Actually, if you want to order directly from me, I can include shipping. No listing costs for me that way. 🙂

Kelley Galyen
Guest

Hi! I am really LOVING the leather one and wondered if you could make it in brown? I also love the hollow one and wonder if that could be done with beads, if so would you do custom colors? Sorry for all of the questions…lol. Thanks!

Dana
Guest

I can do the leather one in brown, though I don’t have any at the moment so it will take me a little longer. I am still experimenting with beads and am not satisfied with the ones I’ve made so far. Part of the problem is that I’m not using the right materials, but I don’t have the technique down yet, either. As soon as I have one I’m satisfied with, I’ll let you know!

Kelley Galyen
Guest

Great! Let me know about the brown leather one. I definitely want to order one!! I’ll keep my fingers crossed on the bead ones!! Thanks!

Laurie T.
Guest

These are pretty! They got me interested enough to some digging on the internet. Guess what I found – how to make your own inexpensive marudai (http://seabreezespinners.com/2009/03/04/cheap-marudai-for-kumihimo/). Hope that helps!

Any puppies yet?

Teri @ StumblingAroundInTheLight
Guest

Oh wow! So cool!
You could definitely sell those!!
And of course all your fam & friends will be thrilled at Christmas…

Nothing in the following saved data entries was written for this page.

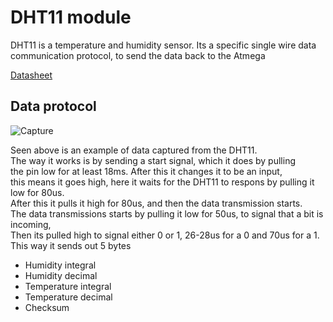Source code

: # DHT11 module

DHT11 is a temperature and humidity sensor.
Its a specific single wire data communication protocol, to send the data back to the Atmega

[Datasheet](../html/DHT11.pdf)


## Data protocol
![Capture](../html/DHT11Session.png)

Seen above is an example of data captured from the DHT11. <br>
The way it works is by sending a start signal, which it does by pulling <br>
the pin low for at least 18ms. After this it changes it to be an input, <br>
this means it goes high, here it waits for the DHT11 to respons by pulling it low for 80us. <br>
After this it pulls it high for 80us, and then the data transmission starts. <br>
The data transmissions starts by pulling it low for 50us, to signal that a bit is incoming, <br>
Then its pulled high to signal either 0 or 1, 26-28us for a 0 and 70us for a 1. <br>
This way it sends out 5 bytes
* Humidity integral <br>
* Humidity decimal <br>
* Temperature integral <br>
* Temperature decimal <br>
* Checksum <br>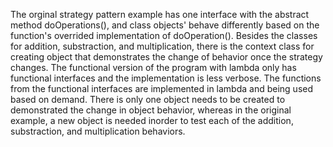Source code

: The orginal strategy pattern example has one interface with the abstract method doOperations(), and class objects' behave differently based on the function's overrided implementation of doOperation(). Besides the classes for addition, substraction, and multiplication, there is the context class for creating object that demonstrates the change of behavior once the strategy changes.
The functional version of the program with lambda only has functional interfaces and the implementation is less verbose. The functions from the functional interfaces are implemented in lambda and being used based on demand. There is only one object needs to be created to demonstrated the change in object behavior, whereas in the original example, a new object is needed inorder to test each of the addition, substraction, and multiplication behaviors.
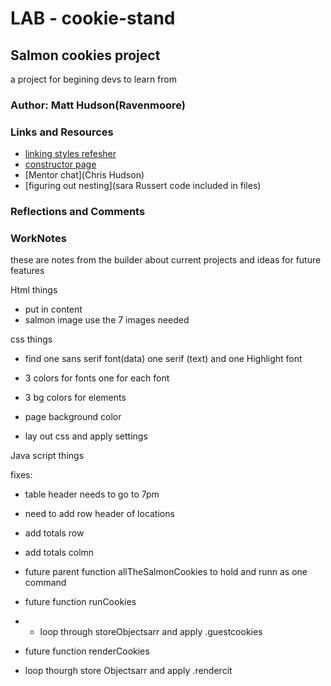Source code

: # LAB - cookie-stand

## Salmon cookies project

a project for begining devs to learn from

### Author: Matt Hudson(Ravenmoore)


### Links and Resources
* [linking styles refesher](https://www.w3schools.com/tags/att_script_src.asp)
* [constructor page](https://www.w3schools.com/js/js_object_constructors.asp)
* [Mentor chat](Chris Hudson)
* [figuring out nesting](sara Russert code included in files)

### Reflections and Comments


### WorkNotes
these are notes from the builder about current projects and ideas for future features


Html things

- put in content
- salmon image
use the 7 images needed


css things

* find one sans serif font(data) one serif (text) and one Highlight font
* 3 colors for fonts one for each font
* 3 bg colors for elements
* page background color

* lay out css and apply settings

Java script things

fixes:

* table header needs to go to 7pm
* need to add row header of locations
* add totals row
* add totals colmn



* future parent function allTheSalmonCookies to hold and runn as one command
* future function runCookies
* * loop through storeObjectsarr and apply .guestcookies
* future function renderCookies
*  loop thourgh store Objectsarr and apply .rendercit
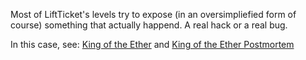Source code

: Most of LiftTicket's levels try to expose (in an oversimpliefied form of course) something that actually happend. A real hack or a real bug.

In this case, see:
[King of the Ether](https://www.kingoftheether.com/thrones/kingoftheether/index.html)
and
[King of the Ether Postmortem](http://www.kingoftheether.com/postmortem.html)
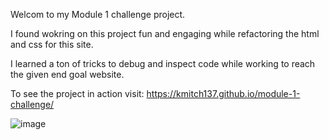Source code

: Welcom to my Module 1 challenge project. 

I found wokring on this project fun and engaging while refactoring the html and css for this site.

I learned a ton of tricks to debug and inspect code while working to reach the given end goal website.

To see the project in action visit:  https://kmitch137.github.io/module-1-challenge/

![image](https://user-images.githubusercontent.com/124840930/233869144-aa4a1846-fdb9-4383-bf7e-8c1e5b9fd89a.png)
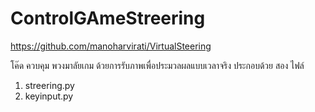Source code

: # ControlGAmeStreering

https://github.com/manoharvirati/VirtualSteering

โค๊ด ควบคุม พวงมาลัยเกม ด้วยการรับภาพเพื่อประมวลผลแบบเวลาจริง
ประกอบด้วย สอง ไฟล์

1. streering.py
2. keyinput.py
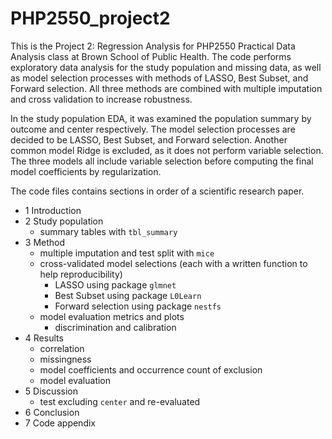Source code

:# PHP2550_project2

This is the Project 2: Regression Analysis for PHP2550 Practical Data Analysis class at Brown School of Public Health. The code performs exploratory data analysis for the study population and missing data, as well as model selection processes with methods of LASSO, Best Subset, and Forward selection. All three methods are combined with multiple imputation and cross validation to increase robustness.



In the study population EDA, it was examined the population summary by outcome and center respectively. The model selection processes are decided to be LASSO, Best Subset, and Forward selection. Another common model Ridge is excluded, as it does not perform variable selection. The three models all include variable selection before computing the final model coefficients by regularization. 



The code files contains sections in order of a scientific research paper.

*  1 Introduction
* 2 Study population
  * summary tables with `tbl_summary`
* 3 Method
  * multiple imputation and test split with `mice`
  * cross-validated model selections (each with a written function to help reproducibility)
    * LASSO using package `glmnet`
    * Best Subset using package `L0Learn`
    * Forward selection using package `nestfs`
  * model evaluation metrics and plots
    * discrimination and calibration
* 4 Results 
  * correlation
  * missingness
  * model coefficients and occurrence count of exclusion
  * model evaluation
* 5 Discussion
  * test excluding `center` and re-evaluated 
* 6 Conclusion
* 7 Code appendix 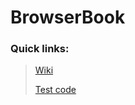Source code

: # BrowserBook

### Quick links:

>[Wiki](https://github.com/thatrandomperson5/BrowserBook/wiki)
>
>[Test code](https://github.com/thatrandomperson5/BrowserBook/blob/main/main.py)  
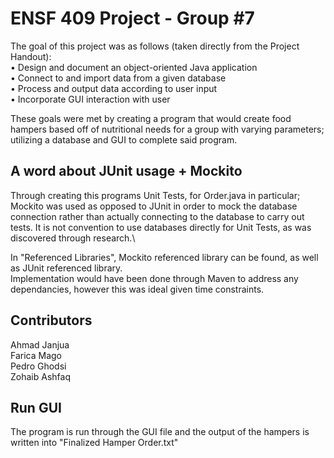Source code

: # ENSF 409 Project - Group #7

The goal of this project was as follows (taken directly from the Project Handout):\
• Design and document an object-oriented Java application \
• Connect to and import data from a given database\
• Process and output data according to user input\
• Incorporate GUI interaction with user

These goals were met by creating a program that would create food hampers based off of nutritional needs for a group with varying parameters; utilizing a database and GUI to complete said program.

## A word about JUnit usage + Mockito

Through creating this programs Unit Tests, for Order.java in particular; Mockito was used as opposed to JUnit in order to mock the database connection rather than actually connecting to the database to carry out tests. It is not convention to use databases directly for Unit Tests, as was discovered through research.\

In "Referenced Libraries", Mockito referenced library can be found, as well as JUnit referenced library.\
Implementation would have been done through Maven to address any dependancies, however this was ideal given time constraints.


## Contributors

Ahmad Janjua\
Farica Mago\
Pedro Ghodsi\
Zohaib Ashfaq

## Run GUI

The program is run through the GUI file and the output of the hampers is written into "Finalized Hamper Order.txt"

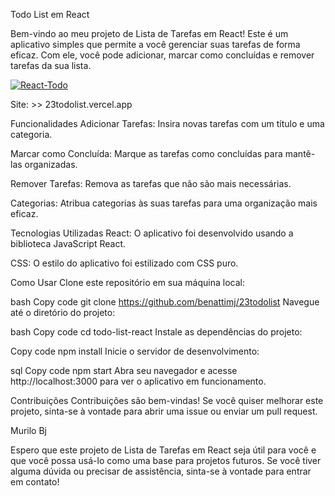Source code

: Todo List em React

Bem-vindo ao meu projeto de Lista de Tarefas em React! Este é um aplicativo simples que permite a você gerenciar suas tarefas de forma eficaz. Com ele, você pode adicionar, marcar como concluídas e remover tarefas da sua lista.

<a href="https://ibb.co/ZhtCc3J"><img src="https://i.ibb.co/55tVsd9/React-Todo.png" alt="React-Todo" border="0"></a>

Site: >> 23todolist.vercel.app

Funcionalidades
Adicionar Tarefas: Insira novas tarefas com um título e uma categoria.

Marcar como Concluída: Marque as tarefas como concluídas para mantê-las organizadas.

Remover Tarefas: Remova as tarefas que não são mais necessárias.

Categorias: Atribua categorias às suas tarefas para uma organização mais eficaz.

Tecnologias Utilizadas
React: O aplicativo foi desenvolvido usando a biblioteca JavaScript React.

CSS: O estilo do aplicativo foi estilizado com CSS puro.

Como Usar
Clone este repositório em sua máquina local:

bash
Copy code
git clone https://github.com/benattimj/23todolist
Navegue até o diretório do projeto:

bash
Copy code
cd todo-list-react
Instale as dependências do projeto:

Copy code
npm install
Inicie o servidor de desenvolvimento:

sql
Copy code
npm start
Abra seu navegador e acesse http://localhost:3000 para ver o aplicativo em funcionamento.

Contribuições
Contribuições são bem-vindas! Se você quiser melhorar este projeto, sinta-se à vontade para abrir uma issue ou enviar um pull request.

Murilo Bj

Espero que este projeto de Lista de Tarefas em React seja útil para você e que você possa usá-lo como uma base para projetos futuros. Se você tiver alguma dúvida ou precisar de assistência, sinta-se à vontade para entrar em contato!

Smiling with you, dear woman, that the Lord brings tender pleasures, moments of rainbow-beauty, as you continue to weather grief’s rain.

Dana
Guest

Thank you, Teri. 🙂

Eleonora
Guest

Dana! The new book came in! I’ve linked it from the new wordpress blog (linked).

Now I need a marudai, and some real wooden tama and some warp pegs and….

Dana
Guest

Do you recommend it for someone new to learn with? I’m going to need to purchase one book with my marudai, but I’m hoping to get by with only one for awhile.